■ **WHAT YOU WILL DO**: In the records that follow, count each line where the string "before" occurs. Provide the total and no other text.

■ **DATA TO USE**:

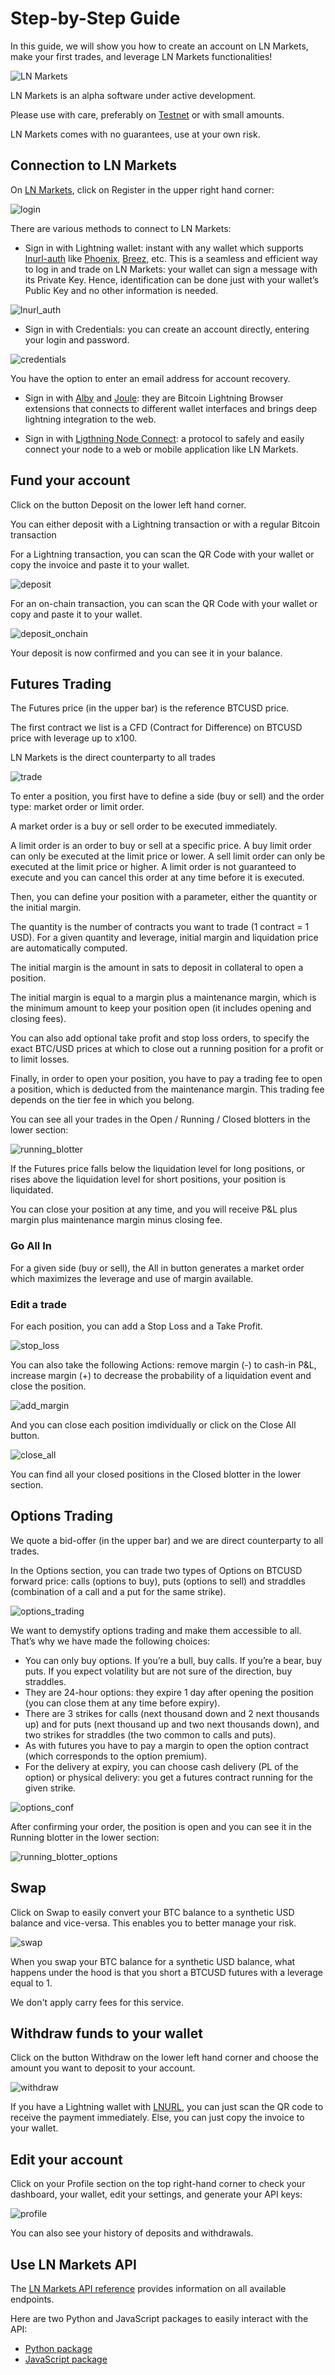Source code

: # Step-by-Step Guide

In this guide, we will show you how to create an account on LN Markets, make your first trades, and leverage LN Markets functionalities!

<img :src="$withBase('/assets/lnm.png')" alt="LN Markets">

LN Markets is an alpha software under active development.

Please use with care, preferably on [Testnet](https://testnet.lnmarkets.com/) or with small amounts.

LN Markets comes with no guarantees, use at your own risk.

## Connection to LN Markets

On [LN Markets](https://lnmarkets.com/), click on Register in the upper right hand corner:

<img :src="$withBase('/assets/login.png')" alt="login">

There are various methods to connect to LN Markets:

- Sign in with Lightning wallet: instant with any wallet which supports [lnurl-auth](https://github.com/fiatjaf/awesome-lnurl#wallets) like [Phoenix](https://phoenix.acinq.co/), [Breez](https://breez.technology/), etc. This is a seamless and efficient way to log in and trade on LN Markets: your wallet can sign a message with its Private Key. Hence, identification can be done just with your wallet’s Public Key and no other information is needed.

<img :src="$withBase('/assets/lnurl_auth.png')" alt="lnurl_auth">

- Sign in with Credentials: you can create an account directly, entering your login and password.

<img :src="$withBase('/assets/credentials.png')" alt="credentials">

You have the option to enter an email address for account recovery.

- Sign in with [Alby](https://getalby.com/) and [Joule](https://lightningjoule.com/): they are Bitcoin Lightning Browser extensions that connects to different wallet interfaces and brings deep lightning integration to the web.

- Sign in with [Ligthning Node Connect](https://github.com/lightninglabs/lightning-node-connect): a protocol to safely and easily connect your node to a web or mobile application like LN Markets.

## Fund your account

Click on the button Deposit on the lower left hand corner.

You can either deposit with a Lightning transaction or with a regular Bitcoin transaction

For a Lightning transaction, you can scan the QR Code with your wallet or copy the invoice and paste it to your wallet.

<img :src="$withBase('/assets/deposit.png')" alt="deposit">

For an on-chain transaction, you can scan the QR Code with your wallet or copy and paste it to your wallet.

<img :src="$withBase('/assets/deposit_onchain.png')" alt="deposit_onchain">

Your deposit is now confirmed and you can see it in your balance.

<!-- <img :src="$withBase('/assets/depositqr.png')" alt="depositqr"> -->

## Futures Trading

The Futures price (in the upper bar) is the reference BTCUSD price. 

The first contract we list is a CFD (Contract for Difference) on BTCUSD price with leverage up to x100.

LN Markets is the direct counterparty to all trades

<img :src="$withBase('/assets/trade.png')" alt="trade">

To enter a position, you first have to define a side (buy or sell) and the order type: market order or limit order.

A market order is a buy or sell order to be executed immediately.

A limit order is an order to buy or sell at a specific price. A buy limit order can only be executed at the limit price or lower. A sell limit order can only be executed at the limit price or higher. A limit order is not guaranteed to execute and you can cancel this order at any time before it is executed.

Then, you can define your position with a parameter, either the quantity or the initial margin.

The quantity is the number of contracts you want to trade (1 contract = 1 USD). For a given quantity and leverage, initial margin and liquidation price are automatically computed.

The initial margin is the amount in sats to deposit in collateral to open a position.

The initial margin is equal to a margin plus a maintenance margin, which is the minimum amount to keep your position open (it includes opening and closing fees).

You can also add optional take profit and stop loss orders, to specify the exact BTC/USD prices at which to close out a running position for a profit or to limit losses.

Finally, in order to open your position, you have to pay a trading fee to open a position, which is deducted from the maintenance margin. This trading fee depends on the tier fee in which you belong. 

You can see all your trades in the Open / Running / Closed blotters in the lower section:

<img :src="$withBase('/assets/running_blotter.png')" alt="running_blotter">

If the Futures price falls below the liquidation level for long positions, or rises above the liquidation level for short positions, your position is liquidated.   

You can close your position at any time, and you will receive P&L plus margin plus maintenance margin minus closing fee. 

### Go All In

For a given side (buy or sell), the All in button generates a market order which maximizes the leverage and use of margin available.

### Edit a trade

For each position, you can add a Stop Loss and a Take Profit.

<img :src="$withBase('/assets/stop_loss.png')" alt="stop_loss">

You can also take the following Actions: remove margin (-) to cash-in P&L, increase margin (+) to decrease the probability of a liquidation event and close the position.

<img :src="$withBase('/assets/add_margin.png')" alt="add_margin">

And you can close each position imdividually or click on the Close All button.

<img :src="$withBase('/assets/close_all.png')" alt="close_all">

You can find all your closed positions in the Closed blotter in the lower section.

## Options Trading

We quote a bid-offer (in the upper bar) and we are direct counterparty to all trades.

In the Options section, you can trade two types of Options on BTCUSD forward price: calls (options to buy), puts (options to sell) and straddles (combination of a call and a put for the same strike).

<img :src="$withBase('/assets/options_trading.png')" alt="options_trading">

We want to demystify options trading and make them accessible to all. That’s why we have made the following choices:
- You can only buy options. If you’re a bull, buy calls. If you’re a bear, buy puts. If you expect volatility but are not sure of the direction, buy straddles.
- They are 24-hour options: they expire 1 day after opening the position (you can close them at any time before expiry).
- There are 3 strikes for calls (next thousand down and 2 next thousands up) and for puts (next thousand up and two next thousands down), and two strikes for straddles (the two common to calls and puts).
- As with futures you have to pay a margin to open the option contract (which corresponds to the option premium).
- For the delivery at expiry, you can choose cash delivery (PL of the option) or physical delivery: you get a futures contract running for the given strike.

<img :src="$withBase('/assets/options_conf.png')" alt="options_conf">

After confirming your order, the position is open and you can see it in the Running blotter in the lower section:

<img :src="$withBase('/assets/running_blotter_options.png')" alt="running_blotter_options">

## Swap

Click on Swap to easily convert your BTC balance to a synthetic USD balance and vice-versa. This enables you to better manage your risk.

<img :src="$withBase('/assets/swap.png')" alt="swap">

When you swap your BTC balance for a synthetic USD balance, what happens under the hood is that you short a BTCUSD futures with a leverage equal to 1.

We don't apply carry fees for this service.


## Withdraw funds to your wallet

Click on the button Withdraw on the lower left hand corner and choose the amount you want to deposit to your account.

<img :src="$withBase('/assets/withdraw.png')" alt="withdraw">

If you have a Lightning wallet with [LNURL](https://github.com/fiatjaf/awesome-lnurl#wallets), you can just scan the QR code to receive the payment immediately. Else, you can just copy the invoice to your wallet.

## Edit your account

Click on your Profile section on the top right-hand corner to check your dashboard, your wallet, edit your settings, and generate your API keys:

<img :src="$withBase('/assets/profile.png')" alt="profile">

You can also see your history of deposits and withdrawals.

## Use LN Markets API

The [LN Markets API reference](https://docs.lnmarkets.com/api/v2/) provides information on all available endpoints.

Here are two Python and JavaScript packages to easily interact with the API:
- [Python package](https://pypi.org/project/ln-markets/)
- [JavaScript package](https://www.npmjs.com/package/@ln-markets/api)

■ **RESPONSE FOR THIS EXERCISE**: 2